◆ **EXCERPTED RECORDS**:
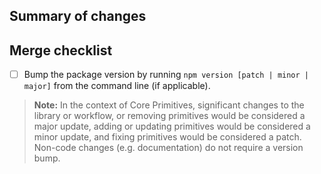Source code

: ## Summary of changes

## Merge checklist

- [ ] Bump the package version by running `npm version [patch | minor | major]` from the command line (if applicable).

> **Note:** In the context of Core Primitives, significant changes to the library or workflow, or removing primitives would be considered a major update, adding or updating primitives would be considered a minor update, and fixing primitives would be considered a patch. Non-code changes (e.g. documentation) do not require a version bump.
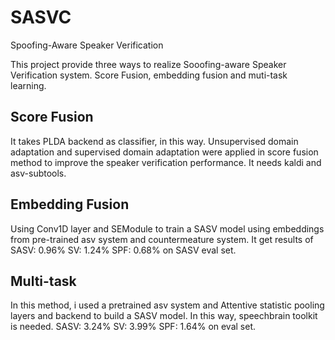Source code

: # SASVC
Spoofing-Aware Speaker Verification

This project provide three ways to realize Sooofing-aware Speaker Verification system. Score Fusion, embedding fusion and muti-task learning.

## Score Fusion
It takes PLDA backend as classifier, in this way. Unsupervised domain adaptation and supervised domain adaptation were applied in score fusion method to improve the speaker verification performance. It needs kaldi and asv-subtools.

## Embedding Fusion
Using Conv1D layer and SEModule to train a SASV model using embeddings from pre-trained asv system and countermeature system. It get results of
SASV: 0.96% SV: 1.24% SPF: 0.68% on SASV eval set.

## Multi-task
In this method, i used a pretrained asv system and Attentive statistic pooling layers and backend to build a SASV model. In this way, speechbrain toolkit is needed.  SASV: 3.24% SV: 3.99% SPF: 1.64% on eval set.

◆ **YOUR GOAL**:
Could you set down, exactly as written, every line from the start of the records above through the line containing "## Embedding Fusion", leaving the pictures out?

◆ **WRITTEN ANSWER**:
Source code

: ## Summary of changes

## Merge checklist

- [ ] Bump the package version by running `npm version [patch | minor | major]` from the command line (if applicable).

> **Note:** In the context of Core Primitives, significant changes to the library or workflow, or removing primitives would be considered a major update, adding or updating primitives would be considered a minor update, and fixing primitives would be considered a patch. Non-code changes (e.g. documentation) do not require a version bump.
Source code

: # SASVC
Spoofing-Aware Speaker Verification

This project provide three ways to realize Sooofing-aware Speaker Verification system. Score Fusion, embedding fusion and muti-task learning.

## Score Fusion
It takes PLDA backend as classifier, in this way. Unsupervised domain adaptation and supervised domain adaptation were applied in score fusion method to improve the speaker verification performance. It needs kaldi and asv-subtools.

## Embedding Fusion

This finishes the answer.